Go through the records and extract every line with the word "name".

**DATA**
···
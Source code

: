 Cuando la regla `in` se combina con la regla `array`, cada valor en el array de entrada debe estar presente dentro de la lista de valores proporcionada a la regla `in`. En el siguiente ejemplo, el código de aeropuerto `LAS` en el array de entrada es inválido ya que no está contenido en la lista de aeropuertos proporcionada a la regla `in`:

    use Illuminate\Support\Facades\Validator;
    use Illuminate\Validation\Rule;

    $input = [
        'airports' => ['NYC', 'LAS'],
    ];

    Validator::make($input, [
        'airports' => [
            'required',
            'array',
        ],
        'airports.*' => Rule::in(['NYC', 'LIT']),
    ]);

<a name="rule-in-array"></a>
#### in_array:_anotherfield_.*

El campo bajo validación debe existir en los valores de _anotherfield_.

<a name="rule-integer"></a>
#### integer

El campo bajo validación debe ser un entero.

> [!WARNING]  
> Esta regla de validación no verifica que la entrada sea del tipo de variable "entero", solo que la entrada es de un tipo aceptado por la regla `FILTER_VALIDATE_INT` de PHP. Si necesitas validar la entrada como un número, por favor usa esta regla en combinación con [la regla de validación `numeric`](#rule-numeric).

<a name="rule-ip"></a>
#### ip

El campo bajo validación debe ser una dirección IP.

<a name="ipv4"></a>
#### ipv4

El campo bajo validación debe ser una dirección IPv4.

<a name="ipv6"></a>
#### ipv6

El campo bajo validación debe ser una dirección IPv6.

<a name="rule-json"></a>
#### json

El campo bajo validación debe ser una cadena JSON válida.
···
**EXERCISE RESPONSE**
<a name="rule-in-array"></a>
<a name="rule-integer"></a>
<a name="rule-ip"></a>
<a name="ipv4"></a>
<a name="ipv6"></a>
<a name="rule-json"></a>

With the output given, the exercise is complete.